* **EXERCISE AIM**
Select from the records below every line that has the word "COWS" in it.

* **GIVEN RECORDS**
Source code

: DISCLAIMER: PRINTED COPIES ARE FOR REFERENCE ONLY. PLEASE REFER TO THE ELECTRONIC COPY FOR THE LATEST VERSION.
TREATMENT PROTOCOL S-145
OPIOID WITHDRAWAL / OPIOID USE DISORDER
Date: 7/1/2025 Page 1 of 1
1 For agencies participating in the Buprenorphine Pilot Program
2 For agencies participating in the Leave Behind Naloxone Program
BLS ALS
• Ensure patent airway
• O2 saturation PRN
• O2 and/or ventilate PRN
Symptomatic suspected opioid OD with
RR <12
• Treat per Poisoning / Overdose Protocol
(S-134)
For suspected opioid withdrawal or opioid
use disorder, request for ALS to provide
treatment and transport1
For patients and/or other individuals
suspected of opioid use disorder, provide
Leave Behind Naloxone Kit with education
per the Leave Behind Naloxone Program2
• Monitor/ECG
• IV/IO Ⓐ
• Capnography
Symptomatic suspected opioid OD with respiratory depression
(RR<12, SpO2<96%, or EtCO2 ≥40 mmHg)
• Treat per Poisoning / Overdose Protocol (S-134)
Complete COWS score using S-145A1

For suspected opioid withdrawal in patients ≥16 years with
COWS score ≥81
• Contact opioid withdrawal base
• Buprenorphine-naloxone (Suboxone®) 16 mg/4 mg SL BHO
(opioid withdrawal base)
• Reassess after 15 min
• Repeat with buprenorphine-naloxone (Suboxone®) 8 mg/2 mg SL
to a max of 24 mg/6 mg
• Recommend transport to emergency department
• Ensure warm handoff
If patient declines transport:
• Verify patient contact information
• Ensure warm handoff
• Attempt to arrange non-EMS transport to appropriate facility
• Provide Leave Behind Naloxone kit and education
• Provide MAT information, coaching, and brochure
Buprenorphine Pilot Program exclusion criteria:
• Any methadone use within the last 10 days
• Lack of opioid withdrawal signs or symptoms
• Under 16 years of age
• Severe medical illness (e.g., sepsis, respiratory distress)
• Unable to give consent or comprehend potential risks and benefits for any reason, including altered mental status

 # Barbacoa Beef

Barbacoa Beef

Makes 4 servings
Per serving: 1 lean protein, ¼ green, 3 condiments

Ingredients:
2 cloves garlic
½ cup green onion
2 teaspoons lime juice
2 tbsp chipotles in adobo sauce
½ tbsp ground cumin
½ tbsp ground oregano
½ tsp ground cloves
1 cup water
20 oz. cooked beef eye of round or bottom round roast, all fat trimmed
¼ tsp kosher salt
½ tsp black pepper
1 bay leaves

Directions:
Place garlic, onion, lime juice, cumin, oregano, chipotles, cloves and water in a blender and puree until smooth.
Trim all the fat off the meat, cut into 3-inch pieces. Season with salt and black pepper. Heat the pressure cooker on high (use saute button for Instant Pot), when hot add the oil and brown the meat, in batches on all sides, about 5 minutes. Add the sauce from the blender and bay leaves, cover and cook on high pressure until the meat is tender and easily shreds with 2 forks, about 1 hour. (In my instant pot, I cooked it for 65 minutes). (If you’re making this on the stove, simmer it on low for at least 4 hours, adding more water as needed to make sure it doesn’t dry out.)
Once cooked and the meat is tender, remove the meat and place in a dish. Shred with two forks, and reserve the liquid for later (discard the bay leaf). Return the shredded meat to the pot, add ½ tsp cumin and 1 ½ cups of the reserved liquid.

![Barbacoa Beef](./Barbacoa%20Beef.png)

* **TASK SOLUTION**
Complete COWS score using S-145A1
COWS score ≥81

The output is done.